- RECORDS FOR PROCESSING -

####################

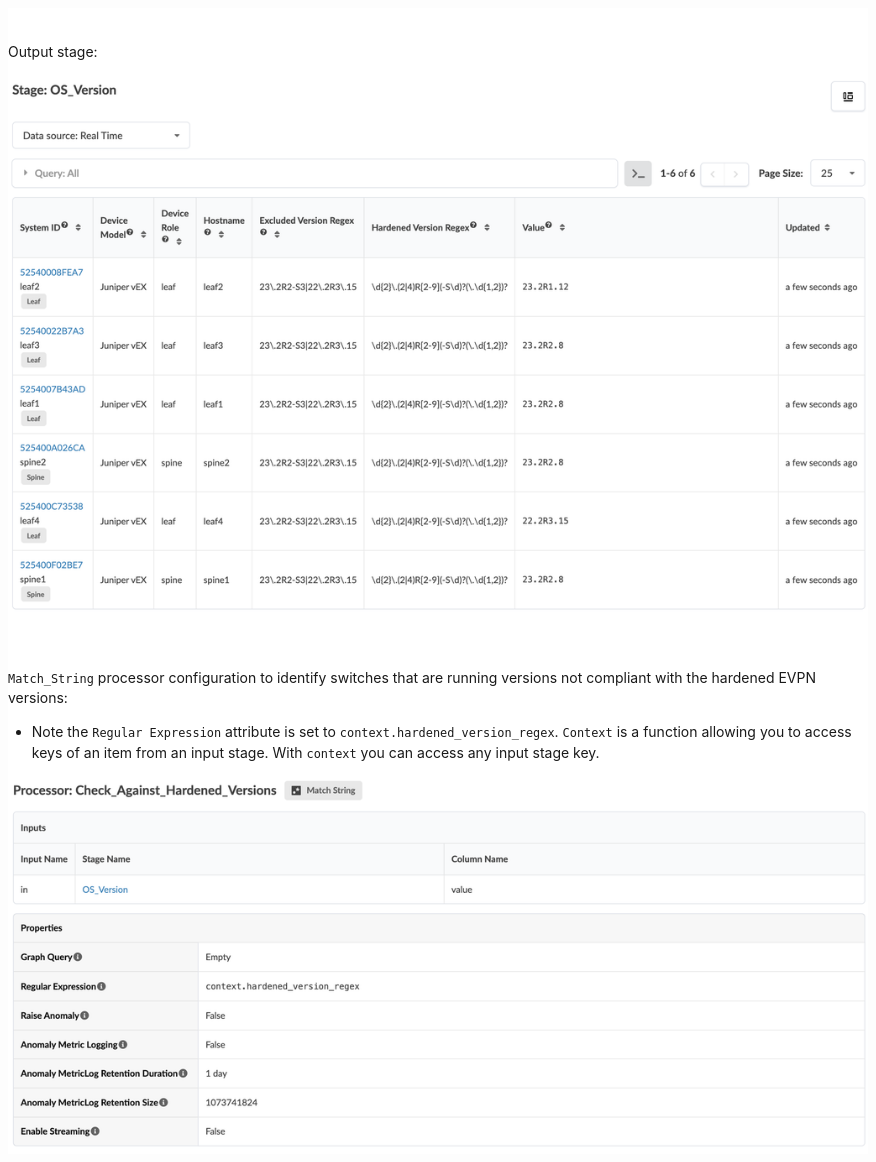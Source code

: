 <br>

Output stage:

![OS_Version_Compliance_Check_Probe_Output_Stage_1](Images/OS_Version_Compliance_Check_Probe_Output_Stage_1.png)

<br>

`Match_String` processor configuration to identify switches that are running versions not compliant with the hardened EVPN versions:
- Note the `Regular Expression` attribute is set to `context.hardened_version_regex`. `Context` is a function allowing you to access keys of an item from an input stage. With `context` you can access any input stage key.

![OS_Version_Compliance_Check_Probe_Match_String-1_Processor](Images/OS_Version_Compliance_Check_Probe_Match_String-1_Processor.png)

####################

- INSTRUCTIONS FOR THE TASK -
Start at the line containing "input stage key." and print each line exactly until the listing ends, keeping the final line too.

- FINAL ANSWER -
- Note the `Regular Expression` attribute is set to `context.hardened_version_regex`. `Context` is a function allowing you to access keys of an item from an input stage. With `context` you can access any input stage key.

![OS_Version_Compliance_Check_Probe_Match_String-1_Processor](Images/OS_Version_Compliance_Check_Probe_Match_String-1_Processor.png)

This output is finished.